2009 Gold Mining Supply
Gold Mining Supply 2009
IT'S NO SECRET going into 2009 that gold mining supply worldwide has failed to grow during the seven-year bull market in gold – and failed badly.
Global gold mining output peaked in 2003. Even the record gold price of 2008 saw world supply fall.

Can the gold mining sector turn things around in 2009?
#1. Gold Mining Politics in 2009
Any natural resources boom attracts "rent seeking" by governments hungry for cash. The gold mining industry also faces political opposition from environmental "green" lobbyists in 2009, too.
Last year, for example, saw Canadian gold-mining firm Crystallex lose control of key sites in Venezuela, effectively shut down by the socialist government of Hugo Chavez, after spending a fortune trying to secure the necessary licenses.
Over in Europe, meantime, the continent's largest gold mining reserves – at Rosa Montana in Romania – became off limits to Gabriel Resources just before the start of 2009, after a court in Bucharest declared its archaeological surveys of the historic area inadequate.
#2. Gold Mining Finance
Mergers and acquisitions in the gold mining sector totalled a record $17bn in 2006. Global gold mining output, meantime, fell to a 10-year low.
This was no coincidence. Digging for gold on the stock market – rather than exploring for new gold mining reserves – does nothing to increase the world's output. And as 2009 begins, gold mining projects are now struggling to raise new funds due to the financial crisis anyway.
Take-overs and mergers risk going begging in 2009 for want of finance. Russian gold-mining specialist Peter Hambro recently delayed its switch from London's AIM market to the main London Stock Exchange. Many miners are also choosing to mothball existing mines and delay new drilling in 2009.

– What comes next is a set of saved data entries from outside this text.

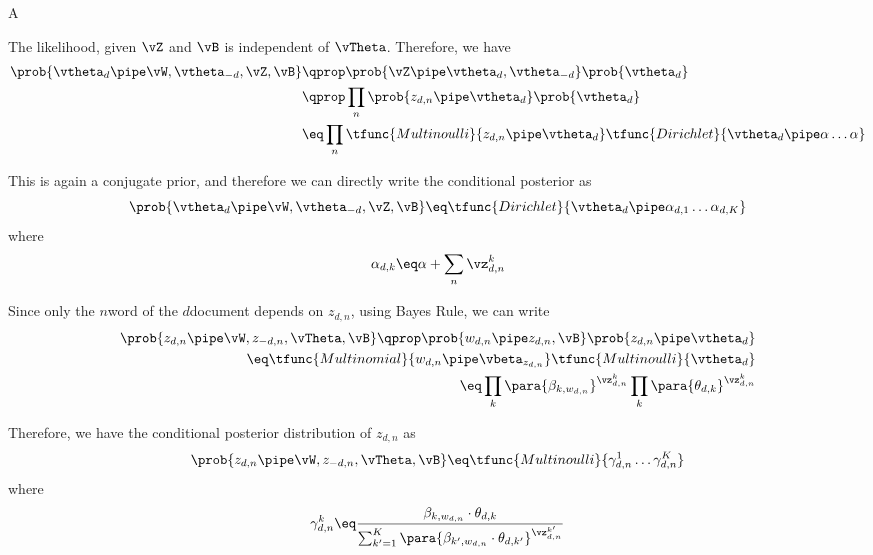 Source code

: \documentclass{article}
\begin{document}
\begin{question}
\begin{qpart}{A}
\begin{enumerate}
				The likelihood, given $\vZ$ and $\vB$ is independent of $\vTheta$. Therefore, we have
				\begin{align*}
					\prob{\vtheta_d \pipe \vW, \vtheta_{-d}, \vZ, \vB} &\qprop \prob{\vZ \pipe \vtheta_d, \vtheta_{-d}} \prob{\vtheta_d} \\
					&\qprop	\prod_{n} \prob{z_{d, n} \pipe \vtheta_d} \prob{\vtheta_d} \\
					&\eq	\prod_{n} \tfunc{Multinoulli}{z_{d, n} \pipe \vtheta_d} \tfunc{Dirichlet}{\vtheta_d \pipe \alpha \dots \alpha}
				\end{align*}

				This is again a conjugate prior, and therefore we can directly write the conditional posterior as
				\begin{equation}
					\prob{\vtheta_d \pipe \vW, \vtheta_{-d}, \vZ, \vB} \eq \tfunc{Dirichlet}{\vtheta_d \pipe \alpha_{d, 1} \dots \alpha_{d, K}}
				\end{equation}
				where
				\begin{align*}
					\alpha_{d, k} \eq \alpha + \sum_{n} \vz_{d, n}^{k}
				\end{align*}


				Since only the $n$\tth word of the $d$\tth document depends on $z_{d, n}$, using Bayes Rule, we can write
				\begin{align*}
					\prob{z_{d, n} \pipe \vW, z_{- d, n}, \vTheta, \vB} \qprop \prob{w_{d, n} \pipe z_{d, n}, \vB} \prob{z_{d, n} \pipe \vtheta_d} \\
					\eq \tfunc{Multinomial}{w_{d, n} \pipe \vbeta_{z_{d, n}}} \tfunc{Multinoulli}{\vtheta_d} \\
					\eq \prod_{k} \para{\beta_{k, w_{d, n}}}^{\vz_{d, n}^{k}} \prod_{k} \para{\theta_{d, k}}^{\vz_{d, n}^{k}}
				\end{align*}

				Therefore, we have the conditional posterior distribution of $z_{d, n}$ as
				\begin{equation}
					\prob{z_{d, n} \pipe \vW, z_{- d, n}, \vTheta, \vB}  \eq \tfunc{Multinoulli}{\gamma_{d, n}^1 \dots \gamma_{d, n}^K}
				\end{equation}
				where
				\begin{align*}
					\gamma_{d, n}^k \eq \frac{\beta_{k, w_{d, n}} \cdot \theta_{d, k}}{\sum_{k' = 1}^K \para{\beta_{k', w_{d, n}} \cdot \theta_{d, k'}}^{\vz_{d, n}^{k'}}}
				\end{align*}


\end{enumerate}
\end{qpart}
\end{question}
\end{document}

"Big projects that have already been discovered and that were going into production are now being shut down," says Graham Birch, manager of the $8bn BlackRock Gold & General Fund. "Majors have the deposits and they are not using them. Why do they need to explore for new ones?"
#3. The Easy Gold's Gone in 2009
Formerly the world's No.1 gold mining nation, South Africa saw gold output drop by 15% last year thanks to a combination of energy shortages, labor disputes (mostly over the industry's horrific safety record) and the cold, hard fact that South Africa's gold reserves are being mined out.
Supply has now fallen down by more than three-quarters from the all-time peak of 1,000 tonnes mined in 1970 (then almost 80% of total world output!). South Africa's failing gold supplies put the problems facing all gold miners in 2009 into sharp focus. Just to try and stand still, gold mining companies are having to dig down to record depths – up to three kilometers and more below ground at Mponeng, East Rand, South Deep and Driefontein.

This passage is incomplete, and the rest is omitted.